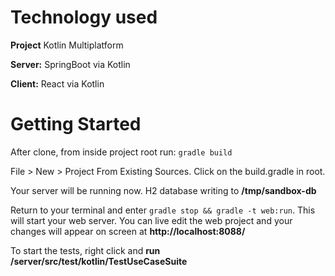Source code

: # Technology used
**Project** Kotlin Multiplatform

**Server:** SpringBoot via Kotlin

**Client:** React via Kotlin

# Getting Started
After clone, from inside project root run: `gradle build`

File > New > Project From Existing Sources.  Click on the build.gradle in root.



Your server will be running now.  H2 database writing to **/tmp/sandbox-db**

Return to your terminal and enter  `gradle stop && gradle -t web:run`. This will start your web server.  You can live edit the web
project and your changes will appear on screen at **http://localhost:8088/**

To start the tests, right click and **run /server/src/test/kotlin/TestUseCaseSuite**
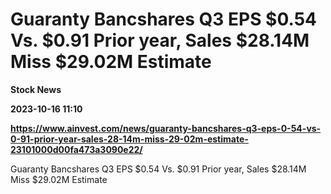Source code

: # Guaranty Bancshares Q3 EPS $0.54 Vs. $0.91 Prior year, Sales $28.14M Miss $29.02M Estimate
**Stock News**

**2023-10-16 11:10**

**https://www.ainvest.com/news/guaranty-bancshares-q3-eps-0-54-vs-0-91-prior-year-sales-28-14m-miss-29-02m-estimate-23101000d00fa473a3090e22/**

Guaranty Bancshares Q3 EPS $0.54 Vs. $0.91 Prior year, Sales $28.14M Miss $29.02M Estimate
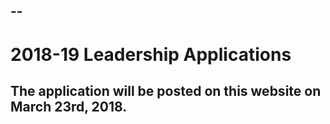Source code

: ##   --
# 2018-19 Leadership Applications
## The application will be posted on this website on March 23rd, 2018.
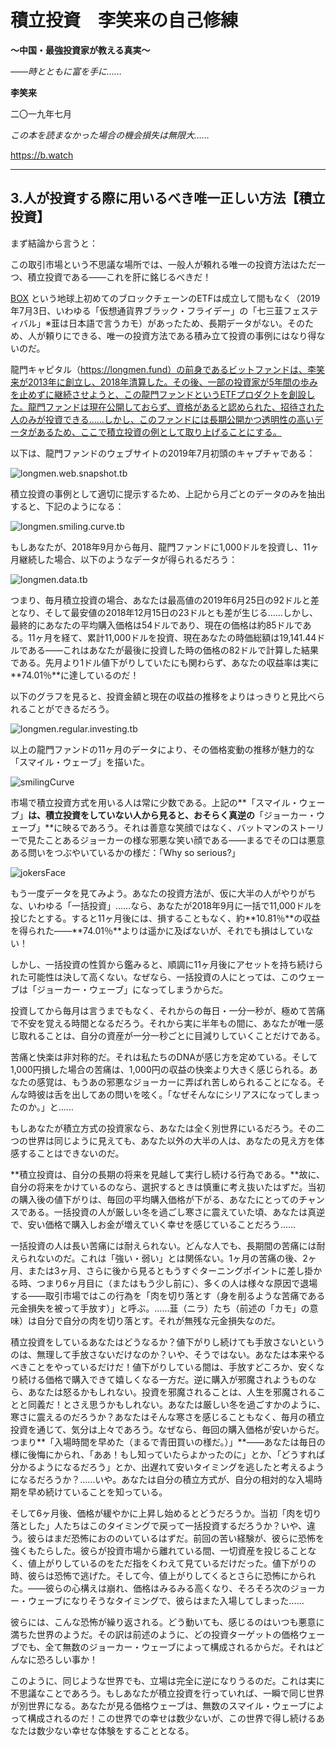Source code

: # **積立投資　李笑来の自己修練**

**～中国・最強投資家が教える真実～**

*――時とともに富を手に……*

**李笑来**

二〇一九年七月

*この本を読まなかった場合の機会損失は無限大……*

https://b.watch

------

## **3.人が投資する際に用いるべき唯一正しい方法【積立投資】**

まず結論から言うと：

この取引市場という不思議な場所では、一般人が頼れる唯一の投資方法はただ一つ、積立投資である――これを肝に銘じるべきだ！

[BOX](https://b.watch) という地球上初めてのブロックチェーンのETFは成立して間もなく（2019年7月3日、いわゆる「仮想通貨界ブラック・フライデー」の「七三韮フェスティバル」※韮は日本語で言うカモ）があったため、長期データがない。そのため、人が頼りにできる、唯一の投資方法である積み立て投資の事例にはなり得ないのだ。

龍門キャピタル（https://longmen.fund）の前身であるビットファンドは、李笑来が2013年に創立し、2018年清算した。その後、一部の投資家が5年間の歩みを止めずに継続させようと、この龍門ファンドというETFプロダクトを創設した。龍門ファンドは現在公開しておらず、資格があると認められた、招待された人のみが投資できる……しかし、このファンドには長期公開かつ透明性の高いデータがあるため、ここで積立投資の例として取り上げることにする。

以下は、龍門ファンドのウェブサイトの2019年7月初頭のキャプチャである：

![longmen.web.snapshot.tb](images/longmen.web.snapshot.tb.png)



積立投資の事例として適切に提示するため、上記から月ごとのデータのみを抽出すると、下記のようになる：

![longmen.smiling.curve.tb](images/longmen.smiling.curve.tb.png) 

もしあなたが、2018年9月から毎月、龍門ファンドに1,000ドルを投資し、11ヶ月継続した場合、以下のようなデータが得られるだろう：

![longmen.data.tb](images/longmen.data.tb.png)

つまり、毎月積立投資の場合、あなたは最高値の2019年6月25日の92ドルと差となり、そして最安値の2018年12月15日の23ドルとも差が生じる……しかし、最終的にあなたの平均購入価格は54ドルであり、現在の価格は約85ドルである。11ヶ月を経て、累計11,000ドルを投資、現在あなたの時価総額は19,141.44ドルである――これはあなたが最後に投資した時の価格の82ドルで計算した結果である。先月より1ドル値下がりしていたにも関わらず、あなたの収益率は実に**74.01％**に達しているのだ！

以下のグラフを見ると、投資金額と現在の収益の推移をよりはっきりと見比べられることができるだろう。

![longmen.regular.investing.tb](images/longmen.regular.investing.tb.png)

 

以上の龍門ファンドの11ヶ月のデータにより、その価格変動の推移が魅力的な「スマイル・ウェーブ」を描いた。

![smilingCurve](images/smilingCurve.png) 

市場で積立投資方式を用いる人は常に少数である。上記の**「スマイル・ウェーブ」**は、積立投資をしていない人から見ると、おそらく真逆の**「ジョーカー・ウェーブ」**に映るであろう。それは善意な笑顔ではなく、バットマンのストーリーで見たことあるジョーカーの様な邪悪な笑い顔である――まるでその口は悪意ある問いをつぶやいているかの様だ：「Why so serious?」

 ![jokersFace](images/jokersFace.png)

もう一度データを見てみよう。あなたの投資方法が、仮に大半の人がやりがちな、いわゆる「一括投資」……なら、あなたが2018年9月に一括で11,000ドルを投じたとする。すると11ヶ月後には、損することもなく、約**10.81％**の収益を得られた――**74.01％**よりは遥かに及ばないが、それでも損はしていない！

しかし、一括投資の性質から鑑みると、順調に11ヶ月後にアセットを持ち続けられた可能性は決して高くない。なぜなら、一括投資の人にとっては、このウェーブは「ジョーカー・ウェーブ」になってしまうからだ。

投資してから毎月は言うまでもなく、それからの毎日・一分一秒が、極めて苦痛で不安を覚える時間となるだろう。それから実に半年もの間に、あなたが唯一感じ取れることは、自分の資産が一分一秒ごとに目減りしていくことだけである。

苦痛と快楽は非対称的だ。それは私たちのDNAが感じ方を定めている。そして1,000円損した場合の苦痛は、1,000円の収益の快楽より大きく感じられる。あなたの感覚は、もうあの邪悪なジョーカーに弄ばれ苦しめられることになる。そんな時彼は舌を出してあの問いを呟く。「なぜそんなにシリアスになってしまったのか。」と……

もしあなたが積立方式の投資家なら、あなたは全く別世界にいるだろう。その二つの世界は同じように見えても、あなた以外の大半の人は、あなたの見え方を体感することはできないのだ。

**積立投資は、自分の長期の将来を見越して実行し続ける行為である。**故に、自分の将来をかけているのなら、選択するときは慎重に考え抜いたはずだ。当初の購入後の値下がりは、毎回の平均購入価格が下がる、あなたにとってのチャンスである。一括投資の人が厳しい冬を過ごし寒さに震えていた頃、あなたは真逆で、安い価格で購入しお金が増えていく幸せを感じていることだろう……

一括投資の人は長い苦痛には耐えられない。どんな人でも、長期間の苦痛には耐えられないのだ。これは「強い・弱い」とは関係ない。1ヶ月の苦痛の後、2ヶ月、または3ヶ月、さらに後から見るともうすぐターニングポイントに差し掛かる時、つまり6ヶ月目に（またはもう少し前に）、多くの人は様々な原因で退場する――取引市場ではこの行為を「肉を切り落とす（身を削るような苦痛である元金損失を被って手放す）」と呼ぶ。……韮（ニラ）たち（前述の「カモ」の意味）は自分で自分の肉を切り落とす。それが無残な元金損失なのだ。

積立投資をしているあなたはどうなるか？値下がりし続けても手放さないというのは、無理して手放さないだけなのか？いや、そうではない。あなたは本来やるべきことをやっているだけだ！値下がりしている間は、手放すどころか、安くなり続ける価格で購入できて嬉しくなる一方だ。逆に購入が邪魔されようものなら、あなたは怒るかもしれない。投資を邪魔されることは、人生を邪魔されることと同義だ！とさえ思うかもしれない。あなたは厳しい冬を過ごすかのように、寒さに震えるのだろうか？あなたはそんな寒さを感じることもなく、毎月の積立投資を通じて、気分は上々であろう。なぜなら、毎回の購入価格が安いからだ。つまり**「入場時間を早めた（まるで青田買いの様だ。）」**――あなたは毎日の様に後悔にかられ、「ああ！もし知っていたらよかったのに」とか、「どうすれば分かるようになるだろう」とか、出遅れて安いタイミングを逃したと考えるようになるだろうか？……いや。あなたは自分の積立方式が、自分の相対的な入場時期を早め続けていることを知っている。

そして6ヶ月後、価格が緩やかに上昇し始めるとどうだろうか。当初「肉を切り落とした」人たちはこのタイミングで戻って一括投資するだろうか？いや、違う。彼らはまだ恐怖におののいているはずだ。前回の苦い経験が、彼らに恐怖を強くもたらした。彼らが投資市場から離れている間、一切資産を投じることなく、値上がりしているのをただ指をくわえて見ているだけだった。値下がりの時、彼らは恐怖で逃げた。そして今、値上がりしてくるとさらに恐怖にかられた。――彼らの心構えは崩れ、価格はみるみる高くなり、そろそろ次のジョーカー・ウェーブになりそうなタイミングで、彼らはまた入場してしまった……

彼らには、こんな恐怖が繰り返される。どう動いても、感じるのはいつも悪意に満ちた世界のようだ。その訳は前述のように、どの投資ターゲットの価格ウェーブでも、全て無数のジョーカー・ウェーブによって構成されるからだ。それはどんなに恐ろしい事か！

このように、同じような世界でも、立場は完全に逆になりうるのだ。これは実に不思議なことであろう。もしあなたが積立投資を行っていれば、一瞬で同じ世界が別世界になる。あなたが見る価格ウェーブは、無数のスマイル・ウェーブによって構成されるのだ！この世界での幸せは数少ないが、この世界で得し続けるあなたは数少ない幸せな体験をすることとなる。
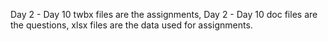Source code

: Day 2 - Day 10 twbx files are the assignments, Day 2 - Day 10 doc files are the questions, xlsx files are the data used for assignments.
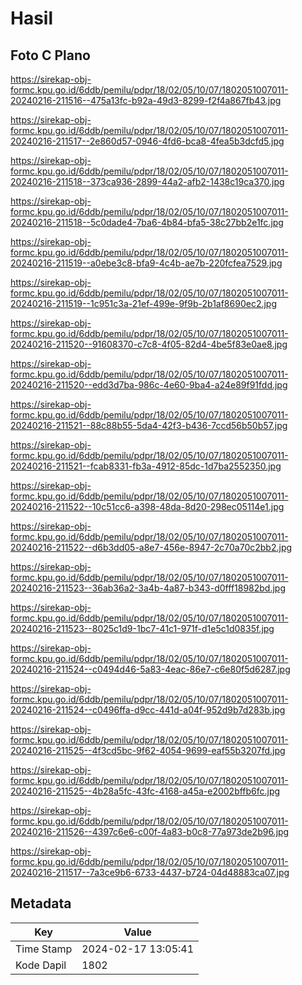 # Hasil

## Foto C Plano

https://sirekap-obj-formc.kpu.go.id/6ddb/pemilu/pdpr/18/02/05/10/07/1802051007011-20240216-211516--475a13fc-b92a-49d3-8299-f2f4a867fb43.jpg

https://sirekap-obj-formc.kpu.go.id/6ddb/pemilu/pdpr/18/02/05/10/07/1802051007011-20240216-211517--2e860d57-0946-4fd6-bca8-4fea5b3dcfd5.jpg

https://sirekap-obj-formc.kpu.go.id/6ddb/pemilu/pdpr/18/02/05/10/07/1802051007011-20240216-211518--373ca936-2899-44a2-afb2-1438c19ca370.jpg

https://sirekap-obj-formc.kpu.go.id/6ddb/pemilu/pdpr/18/02/05/10/07/1802051007011-20240216-211518--5c0dade4-7ba6-4b84-bfa5-38c27bb2e1fc.jpg

https://sirekap-obj-formc.kpu.go.id/6ddb/pemilu/pdpr/18/02/05/10/07/1802051007011-20240216-211519--a0ebe3c8-bfa9-4c4b-ae7b-220fcfea7529.jpg

https://sirekap-obj-formc.kpu.go.id/6ddb/pemilu/pdpr/18/02/05/10/07/1802051007011-20240216-211519--1c951c3a-21ef-499e-9f9b-2b1af8690ec2.jpg

https://sirekap-obj-formc.kpu.go.id/6ddb/pemilu/pdpr/18/02/05/10/07/1802051007011-20240216-211520--91608370-c7c8-4f05-82d4-4be5f83e0ae8.jpg

https://sirekap-obj-formc.kpu.go.id/6ddb/pemilu/pdpr/18/02/05/10/07/1802051007011-20240216-211520--edd3d7ba-986c-4e60-9ba4-a24e89f91fdd.jpg

https://sirekap-obj-formc.kpu.go.id/6ddb/pemilu/pdpr/18/02/05/10/07/1802051007011-20240216-211521--88c88b55-5da4-42f3-b436-7ccd56b50b57.jpg

https://sirekap-obj-formc.kpu.go.id/6ddb/pemilu/pdpr/18/02/05/10/07/1802051007011-20240216-211521--fcab8331-fb3a-4912-85dc-1d7ba2552350.jpg

https://sirekap-obj-formc.kpu.go.id/6ddb/pemilu/pdpr/18/02/05/10/07/1802051007011-20240216-211522--10c51cc6-a398-48da-8d20-298ec05114e1.jpg

https://sirekap-obj-formc.kpu.go.id/6ddb/pemilu/pdpr/18/02/05/10/07/1802051007011-20240216-211522--d6b3dd05-a8e7-456e-8947-2c70a70c2bb2.jpg

https://sirekap-obj-formc.kpu.go.id/6ddb/pemilu/pdpr/18/02/05/10/07/1802051007011-20240216-211523--36ab36a2-3a4b-4a87-b343-d0fff18982bd.jpg

https://sirekap-obj-formc.kpu.go.id/6ddb/pemilu/pdpr/18/02/05/10/07/1802051007011-20240216-211523--8025c1d9-1bc7-41c1-971f-d1e5c1d0835f.jpg

https://sirekap-obj-formc.kpu.go.id/6ddb/pemilu/pdpr/18/02/05/10/07/1802051007011-20240216-211524--c0494d46-5a83-4eac-86e7-c6e80f5d6287.jpg

https://sirekap-obj-formc.kpu.go.id/6ddb/pemilu/pdpr/18/02/05/10/07/1802051007011-20240216-211524--c0496ffa-d9cc-441d-a04f-952d9b7d283b.jpg

https://sirekap-obj-formc.kpu.go.id/6ddb/pemilu/pdpr/18/02/05/10/07/1802051007011-20240216-211525--4f3cd5bc-9f62-4054-9699-eaf55b3207fd.jpg

https://sirekap-obj-formc.kpu.go.id/6ddb/pemilu/pdpr/18/02/05/10/07/1802051007011-20240216-211525--4b28a5fc-43fc-4168-a45a-e2002bffb6fc.jpg

https://sirekap-obj-formc.kpu.go.id/6ddb/pemilu/pdpr/18/02/05/10/07/1802051007011-20240216-211526--4397c6e6-c00f-4a83-b0c8-77a973de2b96.jpg

https://sirekap-obj-formc.kpu.go.id/6ddb/pemilu/pdpr/18/02/05/10/07/1802051007011-20240216-211517--7a3ce9b6-6733-4437-b724-04d48883ca07.jpg


## Metadata

| Key        | Value               |
| ---------- | ------------------- |
| Time Stamp | 2024-02-17 13:05:41 |
| Kode Dapil | 1802                |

════════

### Work required
Read the entries and pick out all lines that include the word "いわゆる".

### Solution to this task
[BOX](https://b.watch) という地球上初めてのブロックチェーンのETFは成立して間もなく（2019年7月3日、いわゆる「仮想通貨界ブラック・フライデー」の「七三韮フェスティバル」※韮は日本語で言うカモ）があったため、長期データがない。そのため、人が頼りにできる、唯一の投資方法である積み立て投資の事例にはなり得ないのだ。
もう一度データを見てみよう。あなたの投資方法が、仮に大半の人がやりがちな、いわゆる「一括投資」……なら、あなたが2018年9月に一括で11,000ドルを投じたとする。すると11ヶ月後には、損することもなく、約**10.81％**の収益を得られた――**74.01％**よりは遥かに及ばないが、それでも損はしていない！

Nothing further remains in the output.